> _Task to carry out_
This task calls for copying every line of the records that includes the word "banner".

___

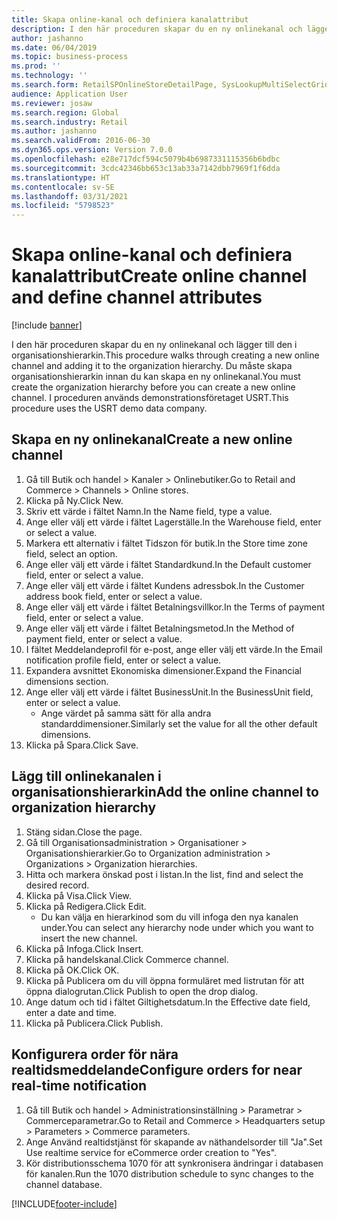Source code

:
 ```yaml
---
title: Skapa online-kanal och definiera kanalattribut
description: I den här proceduren skapar du en ny onlinekanal och lägger till den i organisationshierarkin.
author: jashanno
ms.date: 06/04/2019
ms.topic: business-process
ms.prod: ''
ms.technology: ''
ms.search.form: RetailSPOnlineStoreDetailPage, SysLookupMultiSelectGrid, DimensionLookup, OMHierarchyManager, HierarchyDesigner, OMNodeSelection, HierarchyPublishAndCloseForm
audience: Application User
ms.reviewer: josaw
ms.search.region: Global
ms.search.industry: Retail
ms.author: jashanno
ms.search.validFrom: 2016-06-30
ms.dyn365.ops.version: Version 7.0.0
ms.openlocfilehash: e28e717dcf594c5079b4b6987331115356b6bdbc
ms.sourcegitcommit: 3cdc42346bb653c13ab33a7142dbb7969f1f6dda
ms.translationtype: HT
ms.contentlocale: sv-SE
ms.lasthandoff: 03/31/2021
ms.locfileid: "5798523"
---
```

# <a name="create-online-channel-and-define-channel-attributes"></a><span data-ttu-id="ee5e1-103">Skapa online-kanal och definiera kanalattribut</span><span class="sxs-lookup"><span data-stu-id="ee5e1-103">Create online channel and define channel attributes</span></span>

[!include [banner](../includes/banner.md)]

<span data-ttu-id="ee5e1-104">I den här proceduren skapar du en ny onlinekanal och lägger till den i organisationshierarkin.</span><span class="sxs-lookup"><span data-stu-id="ee5e1-104">This procedure walks through creating a new online channel and adding it to the organization hierarchy.</span></span> <span data-ttu-id="ee5e1-105">Du måste skapa organisationshierarkin innan du kan skapa en ny onlinekanal.</span><span class="sxs-lookup"><span data-stu-id="ee5e1-105">You must create the organization hierarchy before you can create a new online channel.</span></span> <span data-ttu-id="ee5e1-106">I proceduren används demonstrationsföretaget USRT.</span><span class="sxs-lookup"><span data-stu-id="ee5e1-106">This procedure uses the USRT demo data company.</span></span>


## <a name="create-a-new-online-channel"></a><span data-ttu-id="ee5e1-107">Skapa en ny onlinekanal</span><span class="sxs-lookup"><span data-stu-id="ee5e1-107">Create a new online channel</span></span>
1. <span data-ttu-id="ee5e1-108">Gå till Butik och handel > Kanaler > Onlinebutiker.</span><span class="sxs-lookup"><span data-stu-id="ee5e1-108">Go to Retail and Commerce > Channels > Online stores.</span></span>
2. <span data-ttu-id="ee5e1-109">Klicka på Ny.</span><span class="sxs-lookup"><span data-stu-id="ee5e1-109">Click New.</span></span>
3. <span data-ttu-id="ee5e1-110">Skriv ett värde i fältet Namn.</span><span class="sxs-lookup"><span data-stu-id="ee5e1-110">In the Name field, type a value.</span></span>
4. <span data-ttu-id="ee5e1-111">Ange eller välj ett värde i fältet Lagerställe.</span><span class="sxs-lookup"><span data-stu-id="ee5e1-111">In the Warehouse field, enter or select a value.</span></span>
5. <span data-ttu-id="ee5e1-112">Markera ett alternativ i fältet Tidszon för butik.</span><span class="sxs-lookup"><span data-stu-id="ee5e1-112">In the Store time zone field, select an option.</span></span>
6. <span data-ttu-id="ee5e1-113">Ange eller välj ett värde i fältet Standardkund.</span><span class="sxs-lookup"><span data-stu-id="ee5e1-113">In the Default customer field, enter or select a value.</span></span>
7. <span data-ttu-id="ee5e1-114">Ange eller välj ett värde i fältet Kundens adressbok.</span><span class="sxs-lookup"><span data-stu-id="ee5e1-114">In the Customer address book field, enter or select a value.</span></span>
8. <span data-ttu-id="ee5e1-115">Ange eller välj ett värde i fältet Betalningsvillkor.</span><span class="sxs-lookup"><span data-stu-id="ee5e1-115">In the Terms of payment field, enter or select a value.</span></span>
9. <span data-ttu-id="ee5e1-116">Ange eller välj ett värde i fältet Betalningsmetod.</span><span class="sxs-lookup"><span data-stu-id="ee5e1-116">In the Method of payment field, enter or select a value.</span></span>
10. <span data-ttu-id="ee5e1-117">I fältet Meddelandeprofil för e-post, ange eller välj ett värde.</span><span class="sxs-lookup"><span data-stu-id="ee5e1-117">In the Email notification profile field, enter or select a value.</span></span>
11. <span data-ttu-id="ee5e1-118">Expandera avsnittet Ekonomiska dimensioner.</span><span class="sxs-lookup"><span data-stu-id="ee5e1-118">Expand the Financial dimensions section.</span></span>
12. <span data-ttu-id="ee5e1-119">Ange eller välj ett värde i fältet BusinessUnit.</span><span class="sxs-lookup"><span data-stu-id="ee5e1-119">In the BusinessUnit field, enter or select a value.</span></span>
    * <span data-ttu-id="ee5e1-120">Ange värdet på samma sätt för alla andra standarddimensioner.</span><span class="sxs-lookup"><span data-stu-id="ee5e1-120">Similarly set the value for all the other default dimensions.</span></span>  
13. <span data-ttu-id="ee5e1-121">Klicka på Spara.</span><span class="sxs-lookup"><span data-stu-id="ee5e1-121">Click Save.</span></span>

## <a name="add-the-online-channel-to-organization-hierarchy"></a><span data-ttu-id="ee5e1-122">Lägg till onlinekanalen i organisationshierarkin</span><span class="sxs-lookup"><span data-stu-id="ee5e1-122">Add the online channel to organization hierarchy</span></span>
1. <span data-ttu-id="ee5e1-123">Stäng sidan.</span><span class="sxs-lookup"><span data-stu-id="ee5e1-123">Close the page.</span></span>
2. <span data-ttu-id="ee5e1-124">Gå till Organisationsadministration > Organisationer > Organisationshierarkier.</span><span class="sxs-lookup"><span data-stu-id="ee5e1-124">Go to Organization administration > Organizations > Organization hierarchies.</span></span>
3. <span data-ttu-id="ee5e1-125">Hitta och markera önskad post i listan.</span><span class="sxs-lookup"><span data-stu-id="ee5e1-125">In the list, find and select the desired record.</span></span>
4. <span data-ttu-id="ee5e1-126">Klicka på Visa.</span><span class="sxs-lookup"><span data-stu-id="ee5e1-126">Click View.</span></span>
5. <span data-ttu-id="ee5e1-127">Klicka på Redigera.</span><span class="sxs-lookup"><span data-stu-id="ee5e1-127">Click Edit.</span></span>
    * <span data-ttu-id="ee5e1-128">Du kan välja en hierarkinod som du vill infoga den nya kanalen under.</span><span class="sxs-lookup"><span data-stu-id="ee5e1-128">You can select any hierarchy node under which you want to insert the new channel.</span></span>  
6. <span data-ttu-id="ee5e1-129">Klicka på Infoga.</span><span class="sxs-lookup"><span data-stu-id="ee5e1-129">Click Insert.</span></span>
7. <span data-ttu-id="ee5e1-130">Klicka på handelskanal.</span><span class="sxs-lookup"><span data-stu-id="ee5e1-130">Click Commerce channel.</span></span>
8. <span data-ttu-id="ee5e1-131">Klicka på OK.</span><span class="sxs-lookup"><span data-stu-id="ee5e1-131">Click OK.</span></span>
9. <span data-ttu-id="ee5e1-132">Klicka på Publicera om du vill öppna formuläret med listrutan för att öppna dialogrutan.</span><span class="sxs-lookup"><span data-stu-id="ee5e1-132">Click Publish to open the drop dialog.</span></span>
10. <span data-ttu-id="ee5e1-133">Ange datum och tid i fältet Giltighetsdatum.</span><span class="sxs-lookup"><span data-stu-id="ee5e1-133">In the Effective date field, enter a date and time.</span></span>
11. <span data-ttu-id="ee5e1-134">Klicka på Publicera.</span><span class="sxs-lookup"><span data-stu-id="ee5e1-134">Click Publish.</span></span>

## <a name="configure-orders-for-near-real-time-notification"></a><span data-ttu-id="ee5e1-135">Konfigurera order för nära realtidsmeddelande</span><span class="sxs-lookup"><span data-stu-id="ee5e1-135">Configure orders for near real-time notification</span></span>
1. <span data-ttu-id="ee5e1-136">Gå till Butik och handel > Administrationsinställning > Parametrar > Commerceparametrar.</span><span class="sxs-lookup"><span data-stu-id="ee5e1-136">Go to Retail and Commerce  > Headquarters setup > Parameters > Commerce parameters.</span></span>
2. <span data-ttu-id="ee5e1-137">Ange Använd realtidstjänst för skapande av näthandelsorder till "Ja".</span><span class="sxs-lookup"><span data-stu-id="ee5e1-137">Set Use realtime service for eCommerce order creation to "Yes".</span></span>
3. <span data-ttu-id="ee5e1-138">Kör distributionsschema 1070 för att synkronisera ändringar i databasen för kanalen.</span><span class="sxs-lookup"><span data-stu-id="ee5e1-138">Run the 1070 distribution schedule to sync changes to the channel database.</span></span> 




[!INCLUDE[footer-include](../../includes/footer-banner.md)]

___

> _Answer to the problem_
[!include [banner](../includes/banner.md)]
[!INCLUDE[footer-include](../../includes/footer-banner.md)]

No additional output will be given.